SolrCloud administrators looking to use LocalFileSystemRepository in tandem with network drives should be careful to make the drive available at the same location on each Solr node. Strictly speaking, the mount only needs to be present on the node doing the backup (or restore), and on the node currently serving as the "Overseer". However since the "overseer" role often moves from node to node in a cluster, it is generally recommended that backup drives be added to all nodes uniformly. |
A LocalFileSystemRepository instance is used as a default by any backup and restore commands that don’t explicitly provide a repository
parameter or have a default specified in solr.xml
.
LocalFileSystemRepository accepts the following configuration options:
location
- A valid file path (accessible to Solr locally) to use for backup storage and retrieval. Used as a fallback when user’s don’t provide a
location
parameter in their Backup or Restore API commands
An example configuration using this property can be found below.
<backup>
<repository name="local_repo" class="org.apache.solr.core.backup.repository.LocalFileSytemRepository">
<str name="location">/solr/backup_data</str>
</repository>
</backup>
HdfsBackupRepository
Stores and retrieves backup files from HDFS directories.

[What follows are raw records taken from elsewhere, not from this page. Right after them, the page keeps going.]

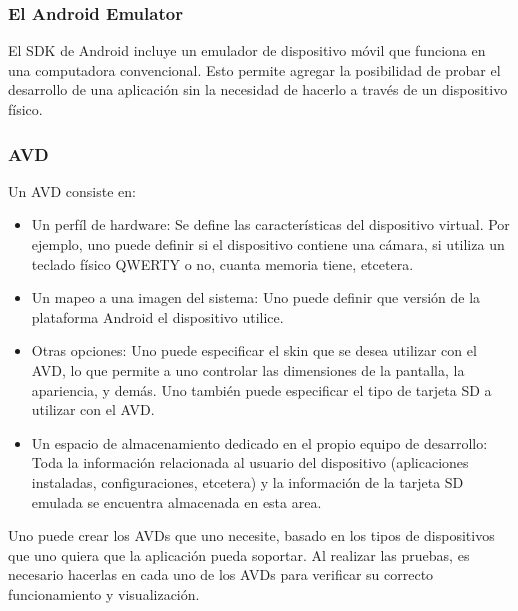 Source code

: \subsubsection{El Android Emulator}
\label{subsubsec:android.tools.emulator.1}

El \ac{SDK} de Android incluye un emulador de dispositivo m\'ovil que funciona en una computadora convencional. Esto permite agregar la posibilidad de probar el desarrollo de una aplicaci\'on sin la necesidad de hacerlo a trav\'es de un dispositivo f\'isico.~\cite{and.dev.emulator}

\subsubsection{\acf{AVD}}
\label{subsubsec:android.tools.avd.1}

Un \ac{AVD} consiste en:

\begin{itemize}
\item Un perf\'il de hardware: Se define las caracter\'isticas del dispositivo virtual. Por ejemplo, uno puede definir si el dispositivo contiene una c\'amara, si utiliza un teclado f\'isico QWERTY o no, cuanta memoria tiene, etcetera.

\item Un mapeo a una imagen del sistema: Uno puede definir que versi\'on de la plataforma Android el dispositivo utilice. 

\item Otras opciones: Uno puede especificar el skin que se desea utilizar con el \ac{AVD}, lo que permite a uno controlar las dimensiones de la pantalla, la apariencia, y dem\'as. Uno tambi\'en puede especificar el tipo de tarjeta \ac{SD} a utilizar con el \ac{AVD}.

\item Un espacio de almacenamiento dedicado en el propio equipo de desarrollo: Toda la informaci\'on relacionada al usuario del dispositivo (aplicaciones instaladas, configuraciones, etcetera) y la informaci\'on de la tarjeta \ac{SD} emulada se encuentra almacenada en esta area.
\end{itemize}

Uno puede crear los \ac{AVD}s que uno necesite, basado en los tipos de dispositivos que uno quiera que la aplicaci\'on pueda soportar. Al realizar las pruebas, es necesario hacerlas en cada uno de los \ac{AVD}s para verificar su correcto funcionamiento y visualizaci\'on.~\cite{and.dev.avd}
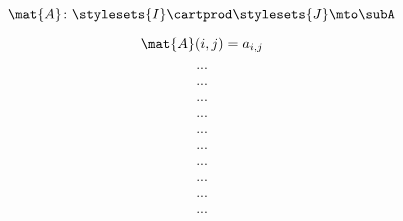 \begin{forslides}
    \begin{equation}
        \label{eq:slides_enrichment_74}
      \mat{A} \colon \stylesets{I} \cartprod \stylesets{J} \mto \subA 
    \end{equation}
    
    \begin{equation}
        \label{eq:slides_enrichment_75}
      \mat{A}(i, j) = a_{i,j}
    \end{equation}
    
    \begin{equation}
        \label{eq:slides_enrichment_76}
      ...
    \end{equation}
    
    \begin{equation}
        \label{eq:slides_enrichment_77}
      ...
    \end{equation}
    
    \begin{equation}
        \label{eq:slides_enrichment_78}
      ...
    \end{equation}
    
    \begin{equation}
        \label{eq:slides_enrichment_79}
      ...
    \end{equation}
    
    \begin{equation}
        \label{eq:slides_enrichment_80}
      ...
    \end{equation}
    
    \begin{equation}
        \label{eq:slides_enrichment_81}
      ...
    \end{equation}
    
    \begin{equation}
        \label{eq:slides_enrichment_82}
      ...
    \end{equation}
    
    \begin{equation}
        \label{eq:slides_enrichment_83}
      ...
    \end{equation}
    
    \begin{equation}
        \label{eq:slides_enrichment_84}
      ...
    \end{equation}
    
    \begin{equation}
        \label{eq:slides_enrichment_85}
      ...
    \end{equation}
    

\end{forslides}
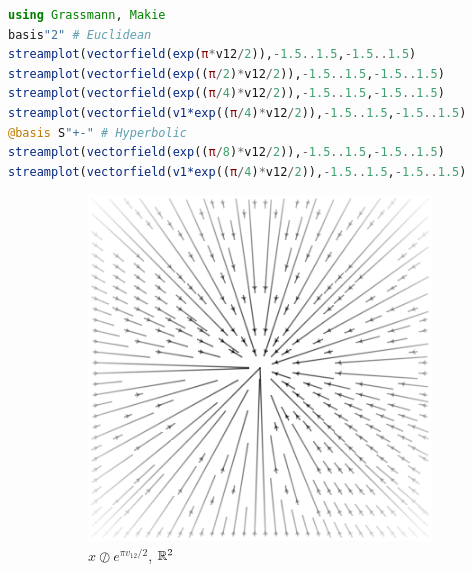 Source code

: \documentclass{juliacon}
\begin{document}
\begin{lstlisting}[language = Julia]
using Grassmann, Makie
basis"2" # Euclidean
streamplot(vectorfield(exp(π*v12/2)),-1.5..1.5,-1.5..1.5)
streamplot(vectorfield(exp((π/2)*v12/2)),-1.5..1.5,-1.5..1.5)
streamplot(vectorfield(exp((π/4)*v12/2)),-1.5..1.5,-1.5..1.5)
streamplot(vectorfield(v1*exp((π/4)*v12/2)),-1.5..1.5,-1.5..1.5)
@basis S"+-" # Hyperbolic
streamplot(vectorfield(exp((π/8)*v12/2)),-1.5..1.5,-1.5..1.5)
streamplot(vectorfield(v1*exp((π/4)*v12/2)),-1.5..1.5,-1.5..1.5)
\end{lstlisting}
\begin{figure}[ht]
	\centering
	\begin{subfigure}[b]{0.23\textwidth}
		\includegraphics[width=\textwidth]{img/plane-1.png}
		\caption{$x\oslash e^{\pi v_{12}/2}$, $\mathbb{R}^2$}
	\end{subfigure}
	~
	\begin{subfigure}[b]{0.23\textwidth}

\end{subfigure}
\end{figure}
\end{document}
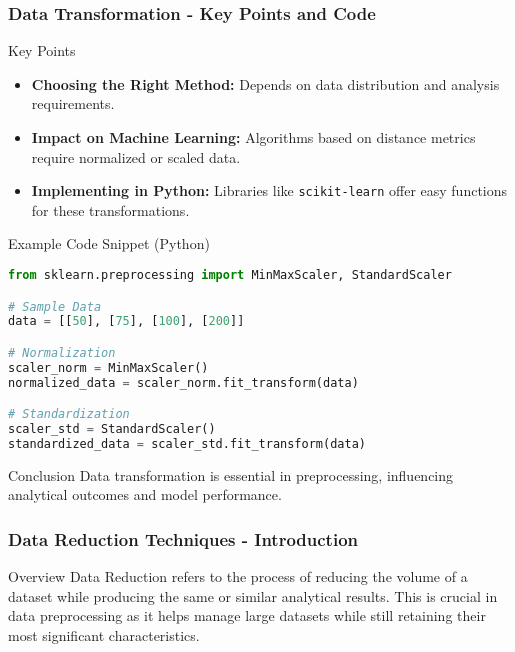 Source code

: \documentclass[aspectratio=169]{beamer}
\begin{document}
\begin{frame}[fragile]
    \frametitle{Data Transformation - Key Points and Code}
    \begin{block}{Key Points}
        \begin{itemize}
            \item \textbf{Choosing the Right Method:} Depends on data distribution and analysis requirements.
            \item \textbf{Impact on Machine Learning:} Algorithms based on distance metrics require normalized or scaled data.
            \item \textbf{Implementing in Python:} Libraries like \texttt{scikit-learn} offer easy functions for these transformations.
        \end{itemize}
    \end{block}
    
    \begin{block}{Example Code Snippet (Python)}
    \begin{lstlisting}[language=Python]
from sklearn.preprocessing import MinMaxScaler, StandardScaler

# Sample Data
data = [[50], [75], [100], [200]]

# Normalization
scaler_norm = MinMaxScaler()
normalized_data = scaler_norm.fit_transform(data)

# Standardization
scaler_std = StandardScaler()
standardized_data = scaler_std.fit_transform(data)
    \end{lstlisting}
    \end{block}
    
    \begin{block}{Conclusion}
        Data transformation is essential in preprocessing, influencing analytical outcomes and model performance.
    \end{block}
\end{frame}

\begin{frame}[fragile]
    \frametitle{Data Reduction Techniques - Introduction}
    \begin{block}{Overview}
        Data Reduction refers to the process of reducing the volume of a dataset while producing the same or similar analytical results. This is crucial in data preprocessing as it helps manage large datasets while still retaining their most significant characteristics.
    \end{block}
\end{frame}
\end{document}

HdfsBackupRepository is deprecated and may be removed or relocated in a subsequent version of Solr. |
HdfsBackupRepository accepts the following configuration options:
solr.hdfs.buffer.size
- The size, in bytes, of the buffer used to transfer data to and from HDFS. Defaults to 4096 (4KB). Better throughput is often attainable with a larger buffer, where memory allows.
solr.hdfs.home
- Required.
A HDFS URI in the format
hdfs://<host>:<port>/<hdfsBaseFilePath>
that points Solr to the HDFS cluster to store (or retrieve) backup files on. solr.hdfs.permissions.umask-mode
- A permission umask used when creating files in HDFS.
location
- A valid directory path on the HDFS cluster to use for backup storage and retrieval. Used as a fallback when users don’t provide a
location
parameter in their Backup or Restore API commands
An example configuration using these properties can be found below:
<backup>
<repository name="hdfs" class="org.apache.solr.core.backup.repository.HdfsBackupRepository" default="false">
<str name="solr.hdfs.home">hdfs://some_hdfs_host:1234/solr/backup/data</str>
<int name="solr.hdfs.buffer.size">8192</int>
<str name="solr.hdfs.permissions.umask-mode">0022</str>
<str name="location">/default/hdfs/backup/location</str>
</repository>
</backup>
GCSBackupRepository
Stores and retrieves backup files in a Google Cloud Storage ("GCS") bucket.
GCSBackupRepsoitory accepts the following options for overall configuration:
gcsBucket
- The GCS bucket to read and write all backup files to.
If not specified, GCSBackupRepository will use the value of the
GCS_BUCKET
environment variable. If both values are absent, the valuesolrBackupsBucket
will be used as a default. gcsCredentialPath
- A path on the local filesystem (accessible by Solr) to a Google Cloud service account key file.
If not specified, GCSBackupRepository will use the value of the
GCS_CREDENTIAL_PATH
environment variable. If both values are absent, an error will be thrown as GCS requires credentials for most usage. location
- A valid "directory" path in the given GCS bucket to us for backup strage and retrieval.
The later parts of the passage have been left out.